»»

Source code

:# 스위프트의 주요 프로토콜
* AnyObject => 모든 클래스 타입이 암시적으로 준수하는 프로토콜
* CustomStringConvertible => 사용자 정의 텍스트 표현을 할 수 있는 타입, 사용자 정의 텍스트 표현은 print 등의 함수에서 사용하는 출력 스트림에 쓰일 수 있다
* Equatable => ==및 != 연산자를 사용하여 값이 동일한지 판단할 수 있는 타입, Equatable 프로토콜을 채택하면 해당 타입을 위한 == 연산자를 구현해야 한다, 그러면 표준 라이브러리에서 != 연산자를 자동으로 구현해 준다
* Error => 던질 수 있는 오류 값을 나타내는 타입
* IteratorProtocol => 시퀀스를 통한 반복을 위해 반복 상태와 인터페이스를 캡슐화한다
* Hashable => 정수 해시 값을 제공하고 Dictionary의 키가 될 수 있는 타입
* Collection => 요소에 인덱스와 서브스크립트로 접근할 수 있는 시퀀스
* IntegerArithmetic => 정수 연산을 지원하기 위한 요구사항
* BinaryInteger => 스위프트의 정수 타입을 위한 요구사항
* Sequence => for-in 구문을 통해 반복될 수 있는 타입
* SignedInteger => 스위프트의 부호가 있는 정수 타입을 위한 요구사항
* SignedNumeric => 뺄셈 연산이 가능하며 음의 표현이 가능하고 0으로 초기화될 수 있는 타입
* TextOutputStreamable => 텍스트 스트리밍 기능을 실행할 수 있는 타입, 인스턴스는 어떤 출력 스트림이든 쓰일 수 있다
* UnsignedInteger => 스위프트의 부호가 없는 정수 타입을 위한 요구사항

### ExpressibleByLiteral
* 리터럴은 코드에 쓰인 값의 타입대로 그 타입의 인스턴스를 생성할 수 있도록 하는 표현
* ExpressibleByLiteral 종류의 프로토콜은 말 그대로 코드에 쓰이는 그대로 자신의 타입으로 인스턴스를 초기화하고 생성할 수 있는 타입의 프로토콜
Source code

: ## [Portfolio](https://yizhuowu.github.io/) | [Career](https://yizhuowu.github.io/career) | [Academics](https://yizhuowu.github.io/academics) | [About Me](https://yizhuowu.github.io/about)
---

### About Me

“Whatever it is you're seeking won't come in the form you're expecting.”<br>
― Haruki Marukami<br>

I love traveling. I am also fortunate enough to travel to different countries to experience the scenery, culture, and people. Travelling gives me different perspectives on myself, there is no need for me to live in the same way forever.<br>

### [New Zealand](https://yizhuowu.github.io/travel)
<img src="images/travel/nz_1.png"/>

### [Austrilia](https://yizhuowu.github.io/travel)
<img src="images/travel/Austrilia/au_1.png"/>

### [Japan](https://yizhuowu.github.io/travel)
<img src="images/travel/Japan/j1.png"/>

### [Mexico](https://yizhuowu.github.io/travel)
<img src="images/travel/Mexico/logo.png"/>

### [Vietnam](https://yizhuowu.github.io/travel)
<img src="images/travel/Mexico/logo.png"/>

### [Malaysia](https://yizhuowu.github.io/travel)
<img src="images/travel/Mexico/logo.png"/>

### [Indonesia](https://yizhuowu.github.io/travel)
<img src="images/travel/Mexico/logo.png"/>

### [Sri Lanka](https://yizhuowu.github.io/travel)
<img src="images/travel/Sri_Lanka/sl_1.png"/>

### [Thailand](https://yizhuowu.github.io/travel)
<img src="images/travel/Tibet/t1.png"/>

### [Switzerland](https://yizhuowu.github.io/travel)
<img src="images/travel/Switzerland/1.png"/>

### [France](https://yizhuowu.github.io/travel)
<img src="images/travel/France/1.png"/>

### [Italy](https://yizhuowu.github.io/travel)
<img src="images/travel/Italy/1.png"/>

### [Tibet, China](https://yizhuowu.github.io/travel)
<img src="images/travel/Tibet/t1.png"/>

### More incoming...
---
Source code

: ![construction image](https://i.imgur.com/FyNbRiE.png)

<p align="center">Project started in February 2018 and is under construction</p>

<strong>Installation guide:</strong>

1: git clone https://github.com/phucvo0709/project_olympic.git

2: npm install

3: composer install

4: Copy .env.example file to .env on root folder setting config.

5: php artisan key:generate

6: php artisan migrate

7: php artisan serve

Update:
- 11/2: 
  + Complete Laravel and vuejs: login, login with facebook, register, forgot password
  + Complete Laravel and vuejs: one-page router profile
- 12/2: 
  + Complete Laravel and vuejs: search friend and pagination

««

REQUIREMENT:
Wherever the string "vuejs" is found in the listing above, copy the line that contains it.

TASK ANSWER:
  + Complete Laravel and vuejs: login, login with facebook, register, forgot password
  + Complete Laravel and vuejs: one-page router profile
  + Complete Laravel and vuejs: search friend and pagination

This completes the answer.